Business News of Friday, 3 October 2025

Source: www.legit.ng

Access Bank, Zenith, UBA announce new savings interest rates after CBN cuts MPR to 27 per cent

For the first time in half a decade, the Central Bank of Nigeria (CBN) has lowered its key lending rate, signalling a cautious shift toward growth-friendly policies.

At the end of its Monetary Policy Committee (MPC) meeting in Abuja, the Central Bank of Nigeria reduced the Monetary Policy Rate (MPR) by 50 basis points to 27%.

The move, officials say, balances two priorities: supporting economic recovery and ensuring inflation remains under control.

However, following the apex bank’s interest rate cut, commercial banks have begun aligning their interest rate products with the new MPR.

Union Bank releases new interest rates

Due to the development, banks have begun notifying their customers via email, announcing changes and adjustments to their interest rate products.

Union Bank disclosed in one of its emails that it has adjusted its interest rate to 8.1% per annum, effective Wednesday, October 1, 2025.

“With the Central Bank of Nigeria’s recent review of the Monetary Policy Rate (MPR) and current realities, the interest rate on our savings account has been adjusted to 8.1% per annum, effective Wednesday, 1st October 2025.

“As your trusted partner, we remain committed to supporting your goals.” Other banks like Access Bank, UBA, Zenith Bank, and other financial institutions are expected to join in announcing new interest rates on their products.

Financial analysts disclosed that the CBN mandates banks to pay a minimum interest rate on savings deposits, which must be at least 10% of the MPR.

Analysts note that the CBN mandates that banks pay a minimum interest rate on savings deposits, which must be at least 10% of the MPR.
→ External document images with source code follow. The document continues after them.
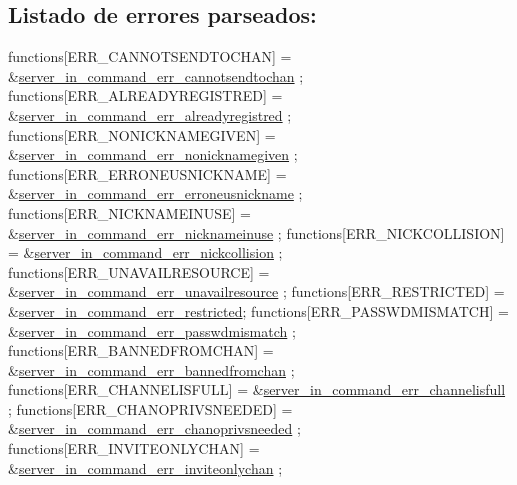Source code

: \subsection*{Listado de errores parseados\+:}


\begin{DoxyCode}
functions[ERR\_CANNOTSENDTOCHAN]       = &\hyperlink{G-2313-06-P2__client__err__handlers_8h_aee5973ae831d1c7c63b1a62b59f561c2}{server\_in\_command\_err\_cannotsendtochan}
      ;
functions[ERR\_ALREADYREGISTRED]       = &\hyperlink{G-2313-06-P2__client__err__handlers_8h_a14bfb17eb95d0f2bef1869aa2ebf520c}{server\_in\_command\_err\_alreadyregistred}
      ;
functions[ERR\_NONICKNAMEGIVEN]        = &\hyperlink{G-2313-06-P2__client__err__handlers_8h_aaa9cfb1b5050bd1218c227d8d0a041fe}{server\_in\_command\_err\_nonicknamegiven}
      ;
functions[ERR\_ERRONEUSNICKNAME]       = &\hyperlink{G-2313-06-P2__client__err__handlers_8h_abeb8ead21ebba982eb59f161eda735cb}{server\_in\_command\_err\_erroneusnickname}
      ;
functions[ERR\_NICKNAMEINUSE]          = &\hyperlink{G-2313-06-P2__client__err__handlers_8h_ab6d8f2d05566bf6ee9dfcfc4a20f5d23}{server\_in\_command\_err\_nicknameinuse}
      ;
functions[ERR\_NICKCOLLISION]          = &\hyperlink{G-2313-06-P2__client__err__handlers_8h_a4af95b292b293c08c0989b4e7334c7eb}{server\_in\_command\_err\_nickcollision}
      ;
functions[ERR\_UNAVAILRESOURCE]        = &\hyperlink{G-2313-06-P2__client__err__handlers_8h_ae4fcb567dc7685f5d7a4abbc7c6506b4}{server\_in\_command\_err\_unavailresource}
      ;
functions[ERR\_RESTRICTED]             = &\hyperlink{G-2313-06-P2__client__err__handlers_8h_ada432444f58d5effbb05fd558a8ce289}{server\_in\_command\_err\_restricted};
functions[ERR\_PASSWDMISMATCH]         = &\hyperlink{G-2313-06-P2__client__err__handlers_8h_a548a7ad35236521dca4b829e466f3379}{server\_in\_command\_err\_passwdmismatch}
      ;
functions[ERR\_BANNEDFROMCHAN]         = &\hyperlink{G-2313-06-P2__client__err__handlers_8h_a0e4059ef132eaac2218fdd89b20ca852}{server\_in\_command\_err\_bannedfromchan}
      ;
functions[ERR\_CHANNELISFULL]          = &\hyperlink{G-2313-06-P2__client__err__handlers_8h_a05db0aa32f2ec2925cba3b952435bf59}{server\_in\_command\_err\_channelisfull}
      ;
functions[ERR\_CHANOPRIVSNEEDED]       = &\hyperlink{G-2313-06-P2__client__err__handlers_8h_a9fcb3f66fbcc994c7a78b36ebc0fe63d}{server\_in\_command\_err\_chanoprivsneeded}
      ;
functions[ERR\_INVITEONLYCHAN]         = &\hyperlink{G-2313-06-P2__client__err__handlers_8h_ae5512c3dd8e1584fd8bafc4f5dd15d8c}{server\_in\_command\_err\_inviteonlychan}
      ;

\end{DoxyCode}
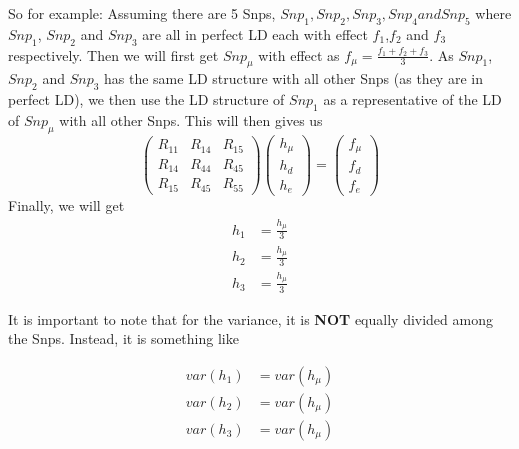 \documentclass[12pt,a4paper,twoside]{report}
\begin{document}
So for example:
Assuming there are 5 Snps, $Snp_1, Snp_2, Snp_3, Snp_4 and Snp_5$ where $Snp_1$, $Snp_2$ and $Snp_3$ are all in perfect LD each with effect $f_1$,$f_2$ and $f_3$ respectively.
Then we will first get $Snp_\mu$ with effect as $f_\mu = \frac{f_1+f_2+f_3}{3}$. 
As $Snp_1$, $Snp_2$ and $Snp_3$ has the same LD structure with all other Snps (as they are in perfect LD), we then use the LD structure of $Snp_1$ as a representative of the LD of $Snp_\mu$ with all other Snps. 
This will then gives us
\[ \left( \begin{array}{ccc}
R_{11} & R_{14} & R_{15}\\
R_{14} & R_{44} & R_{45}\\
R_{15} & R_{45} & R_{55}
\end{array} \right)
%
\left( \begin{array}{c}
h_\mu \\
h_d \\
h_e
\end{array} \right)
=
\left( \begin{array}{c}
f_\mu \\
f_d \\
f_e
\end{array} \right)
\]
Finally, we will get
\begin{align*}
h_1 &= \frac{h_\mu}{3} \\
h_2 &= \frac{h_\mu}{3} \\
h_3 &= \frac{h_\mu}{3}
\end{align*}

It is important to note that for the variance, it is \textbf{NOT} equally divided among the Snps. 
Instead, it is something like

\begin{align*}
var(h_1) &= var(h_\mu) \\
var(h_2) &= var(h_\mu) \\
var(h_3) &= var(h_\mu)
\end{align*}
\end{document}
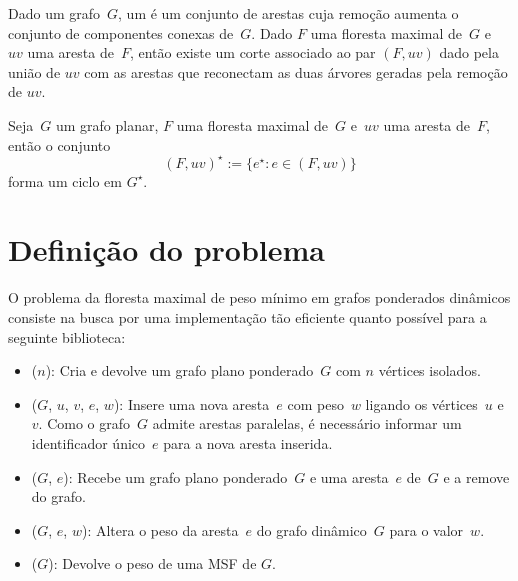 Dado um grafo~$G$, um  é um conjunto de arestas cuja remoção aumenta o conjunto de componentes conexas de~$G$.
Dado $F$ uma floresta maximal de~$G$ e~$uv$ uma aresta de~$F$, então existe um corte associado ao par $(F, uv)$ dado pela união de $uv$ com as arestas que reconectam as duas árvores geradas pela remoção de $uv$.


\begin{theorem}
\label{teo:cutset}
Seja~$G$ um grafo planar, $F$ uma floresta maximal de~$G$ e~$uv$ uma aresta de~$F$, então o conjunto
$$
(F, uv)^\star := \{e^\star:e\in (F, uv)\}
$$
forma um ciclo em $G^\star$.
\end{theorem}


\section{Definição do problema}
\label{sec:definition-MSF}
O problema da floresta maximal de peso mínimo em grafos ponderados dinâmicos consiste na busca por uma implementação tão eficiente quanto possível para a seguinte biblioteca:

\begin{itemize}
\item \MSFCreate($n$): Cria e devolve um grafo plano ponderado~$G$ com $n$ vértices isolados.
\item \MSFaddEdge($G$, $u$, $v$, $e$, $w$): Insere uma nova aresta~$e$ com peso~$w$ ligando os vértices~$u$ e~$v$. Como o grafo~$G$ admite arestas paralelas, é necessário informar um identificador único~$e$ para a nova aresta inserida.
\item \MSFdelEdge($G$, $e$): Recebe um grafo plano ponderado~$G$ e uma aresta~$e$ de~$G$ e a remove do grafo.
\item \MSFupdate($G$, $e$, $w$): Altera o peso da aresta~$e$ do grafo dinâmico~$G$ para o valor~$w$.
\item \MSFweight($G$): Devolve o peso de uma MSF de $G$.
\end{itemize}


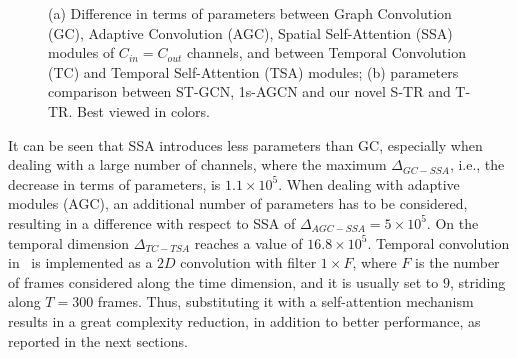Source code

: \documentclass[times,twocolumn,final,authoryear]{elsarticle}
\begin{document}
\begin{figure}[t]
\begin{minipage}{.45\linewidth}
{{}
  \label{fig:nets_params}
  }
\end{minipage}
\begin{minipage}[t]{.05\linewidth}\end{minipage}
\caption{(a) Difference in terms of parameters between Graph Convolution (GC), Adaptive Convolution (AGC), Spatial Self-Attention (SSA) modules of $C_{in}=C_{out}$ channels, and between Temporal Convolution (TC) and Temporal Self-Attention (TSA) modules; (b) parameters comparison between ST-GCN, 1s-AGCN and our novel S-TR and T-TR. Best viewed in colors.}
\label{fig:ssa_tsa_params}
\end{figure}
It can be seen that SSA introduces less parameters than GC, especially when dealing with a large number of channels, where the maximum $\Delta_{GC-SSA}$, i.e., the decrease in terms of parameters, is $1.1 \times 10^5$. When dealing with adaptive modules (AGC), an additional number of parameters has to be considered, resulting in a difference with respect to SSA of $\Delta_{AGC-SSA}=5\times 10^5$. 
On the temporal dimension $\Delta_{TC-TSA}$ reaches a value of $16.8 \times 10^5$. Temporal convolution in~\cite{yan2018spatial} is implemented as a $2D$ convolution with filter $1 \times F$, where $F$ is the number of frames considered along the time dimension, and it is usually set to $9$, striding along $T=300$ frames. Thus, substituting it with a self-attention mechanism results in a great complexity reduction, in addition to better performance, as reported in the next sections. 
\end{document}
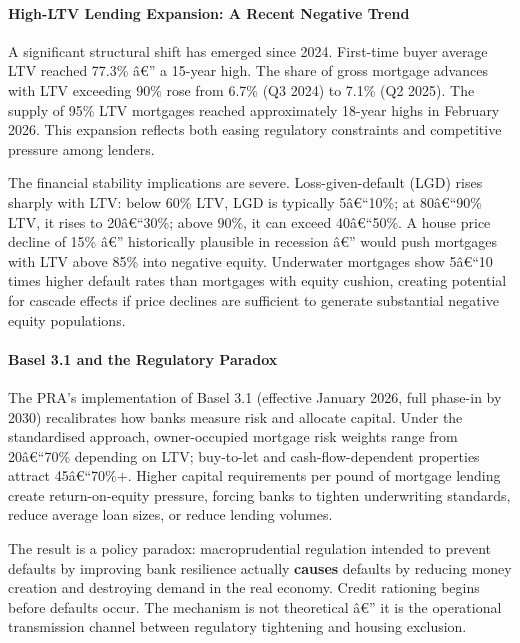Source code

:\paragraph{High-LTV Lending Expansion: A Recent Negative
Trend}\label{high-ltv-lending-expansion-a-recent-negative-trend}

A significant structural shift has emerged since 2024. First-time buyer
average LTV reached 77.3\% â€'' a 15-year high. The share of gross
mortgage advances with LTV exceeding 90\% rose from 6.7\% (Q3 2024) to
7.1\% (Q2 2025). The supply of 95\% LTV mortgages reached approximately
18-year highs in February 2026. This expansion reflects both easing
regulatory constraints and competitive pressure among lenders.

The financial stability implications are severe. Loss-given-default
(LGD) rises sharply with LTV: below 60\% LTV, LGD is typically
5â€``10\%; at 80â€``90\% LTV, it rises to 20â€``30\%; above 90\%, it can
exceed 40â€``50\%. A house price decline of 15\% â€'' historically
plausible in recession â€'' would push mortgages with LTV above 85\%
into negative equity. Underwater mortgages show 5â€``10 times higher
default rates than mortgages with equity cushion, creating potential for
cascade effects if price declines are sufficient to generate substantial
negative equity populations.

\paragraph{Basel 3.1 and the Regulatory
Paradox}\label{basel-3.1-and-the-regulatory-paradox}

The PRA's implementation of Basel 3.1 (effective January 2026, full
phase-in by 2030) recalibrates how banks measure risk and allocate
capital. Under the standardised approach, owner-occupied mortgage risk
weights range from 20â€``70\% depending on LTV; buy-to-let and
cash-flow-dependent properties attract 45â€``70\%+. Higher capital
requirements per pound of mortgage lending create return-on-equity
pressure, forcing banks to tighten underwriting standards, reduce
average loan sizes, or reduce lending volumes.

The result is a policy paradox: macroprudential regulation intended to
prevent defaults by improving bank resilience actually \textbf{causes}
defaults by reducing money creation and destroying demand in the real
economy. Credit rationing begins before defaults occur. The mechanism is
not theoretical â€'' it is the operational transmission channel between
regulatory tightening and housing exclusion.

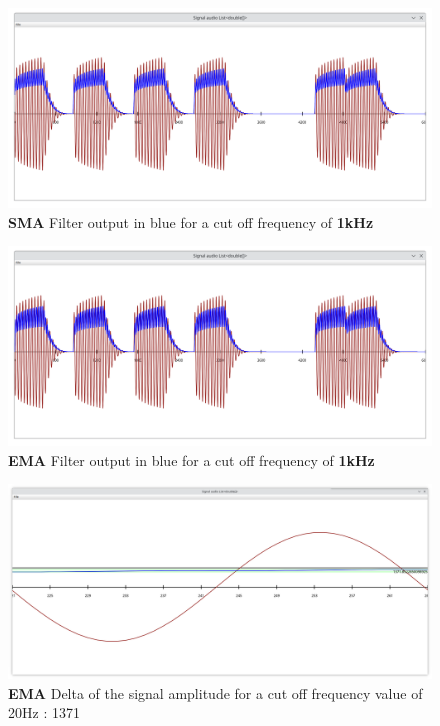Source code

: \begin{figure}[!h]
	\begin{center}
		\includegraphics[width=15cm]{images/LP116.png}
	\end{center}
	\caption{\textbf{SMA} Filter output in blue for a cut off frequency of \textbf{1kHz}}
\end{figure}

\begin{figure}[!h]
	\begin{center}
		\includegraphics[width=15cm]{images/LP21000.png}
	\end{center}
	\caption{\textbf{EMA} Filter output in blue for a cut off frequency of \textbf{1kHz}}
\end{figure}

\begin{figure}[!h]
	\begin{center}
		\includegraphics[width=15cm]{images/EMA20d1371.png}
	\end{center}
	\caption{\textbf{EMA} Delta of the signal amplitude for a cut off frequency value of 20Hz : 1371}
\end{figure}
They say that banks are expected to set interest rates for other local currency loans and advances to align with the MPR.

However, specific rates are negotiable and depend on several factors, such as the customer’s risk profile.

Experts have predicted that commercial banks will begin to lower their interest rates on loans from next year.

Also, other naira-denominated instruments, such as FGN bonds and Treasury Bills, will experience rate cuts.